Effects of age on the homeostasis and turnover of endogenous inorganic sulfate and hepatic ATP in male F-344 rats

Hepatic function declines with age and leads to alterations in sulfation. Sulfation involves the transfer of the sulfate group from the activated form of sulfate, 3'-phosphoadenosine-5'-phosphosulfate (PAPS) to the substrate. The formation of the co-substrate PAPS requires both inorganic sulfate and two adenosine triphosphate (ATP) molecules. In order to determine the role of inorganic sulfate and ATP in age-related alterations in sulfation, the following experiments were conducted in young (5-6 mo.) and old (21-22 mo.) male F-344 rats. The homeostasis of endogenous inorganic sulfate was examined by measuring the renal clearance of sulfate over a wide plasma concentration range. The plasma sulfate concentrations and the turnover of sulfate were unchanged by advanced age, suggesting that the age-related changes in sulfation cannot be attributable to alterations in inorganic sulfate availability. However, the baseline excretion rate of sulfate was lower in old rats. At the lowest plasma sulfate concentrations (after acetaminophen administration), old rats continued excreting sulfate, while sulfate excretion was zero in young rats.
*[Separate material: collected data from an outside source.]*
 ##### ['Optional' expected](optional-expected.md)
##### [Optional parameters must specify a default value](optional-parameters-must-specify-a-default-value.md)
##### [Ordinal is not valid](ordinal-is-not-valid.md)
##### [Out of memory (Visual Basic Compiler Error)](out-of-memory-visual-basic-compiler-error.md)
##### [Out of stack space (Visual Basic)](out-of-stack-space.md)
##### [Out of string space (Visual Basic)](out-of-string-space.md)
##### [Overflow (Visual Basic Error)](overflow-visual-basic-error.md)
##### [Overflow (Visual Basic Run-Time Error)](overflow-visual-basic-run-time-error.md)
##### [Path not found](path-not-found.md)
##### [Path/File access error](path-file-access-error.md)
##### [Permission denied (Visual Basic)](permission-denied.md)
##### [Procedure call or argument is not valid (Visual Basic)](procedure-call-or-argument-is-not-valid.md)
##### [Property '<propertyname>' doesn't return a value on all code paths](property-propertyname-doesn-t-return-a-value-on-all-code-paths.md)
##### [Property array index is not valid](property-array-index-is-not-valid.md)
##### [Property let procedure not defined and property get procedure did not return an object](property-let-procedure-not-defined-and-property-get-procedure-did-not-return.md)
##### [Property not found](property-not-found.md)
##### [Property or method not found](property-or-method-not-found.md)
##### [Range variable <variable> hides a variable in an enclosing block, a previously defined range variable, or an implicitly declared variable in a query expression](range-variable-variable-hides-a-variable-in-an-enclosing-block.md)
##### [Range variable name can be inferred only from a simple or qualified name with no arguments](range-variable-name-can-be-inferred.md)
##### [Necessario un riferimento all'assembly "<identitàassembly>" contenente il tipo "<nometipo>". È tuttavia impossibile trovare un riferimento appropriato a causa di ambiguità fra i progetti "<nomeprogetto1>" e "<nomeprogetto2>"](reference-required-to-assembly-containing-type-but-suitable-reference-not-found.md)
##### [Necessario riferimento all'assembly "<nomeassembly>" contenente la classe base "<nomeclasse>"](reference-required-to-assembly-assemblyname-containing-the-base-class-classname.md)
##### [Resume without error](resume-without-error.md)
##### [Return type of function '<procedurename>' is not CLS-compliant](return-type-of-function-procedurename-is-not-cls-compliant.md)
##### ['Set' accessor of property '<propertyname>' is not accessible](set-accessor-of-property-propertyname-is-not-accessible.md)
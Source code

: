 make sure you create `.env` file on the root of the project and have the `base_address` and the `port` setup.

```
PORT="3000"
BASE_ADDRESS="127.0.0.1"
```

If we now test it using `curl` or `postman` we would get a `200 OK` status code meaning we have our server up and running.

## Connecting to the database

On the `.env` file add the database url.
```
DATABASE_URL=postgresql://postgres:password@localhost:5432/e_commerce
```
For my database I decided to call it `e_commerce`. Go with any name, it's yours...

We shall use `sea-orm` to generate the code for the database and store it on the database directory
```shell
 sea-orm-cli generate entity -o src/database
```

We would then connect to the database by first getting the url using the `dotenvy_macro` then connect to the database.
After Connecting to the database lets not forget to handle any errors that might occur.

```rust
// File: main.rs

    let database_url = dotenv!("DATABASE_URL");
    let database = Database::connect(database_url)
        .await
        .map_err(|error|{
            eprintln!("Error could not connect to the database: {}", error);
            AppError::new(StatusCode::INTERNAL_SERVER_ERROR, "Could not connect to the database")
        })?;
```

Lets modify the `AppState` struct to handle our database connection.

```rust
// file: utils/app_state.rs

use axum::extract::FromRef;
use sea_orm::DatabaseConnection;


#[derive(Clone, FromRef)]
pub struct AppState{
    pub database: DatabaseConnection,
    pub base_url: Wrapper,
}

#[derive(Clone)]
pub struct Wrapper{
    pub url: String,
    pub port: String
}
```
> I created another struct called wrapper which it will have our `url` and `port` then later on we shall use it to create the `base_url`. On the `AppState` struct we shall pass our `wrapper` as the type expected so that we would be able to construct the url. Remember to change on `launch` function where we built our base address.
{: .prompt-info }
Since the excretion rate of sulfate is lower, it is possible that there are alterations in the metabolic fate of inorganic sulfate in old rats. There also seems to be alterations in sulfate reabsorption with age at low plasma sulfate concentrations. In vitro analyses of renal tissue viability demonstrated that there was a significant decrease in p-aminohippurate uptake, suggesting an age-related decrease in certain active transport processes. Tissue nonprotein sulfhydryls as a measure of glutathione were increased with age. Hepatic ATP levels were quantified noninvasively using [31]P in vivo NMR spectroscopy. L-Ethionine was used to deplete ATP. ATP was decreased by 35% in the older rats; whereas, it remained unchanged in the younger rats after L-ethionine administration. This suggested that older rats are more sensitive to the ATP depleting effects of L-ethionine which could either be due to decreased ATP levels in the liver, or decreased rate of resynthesis of ATP de novo after L-ethionine administration. The effects of L-ethionine were also examined in vitro in kidney slices. L-Ethionine administration increased nonprotein sulfhydryls in the kidney.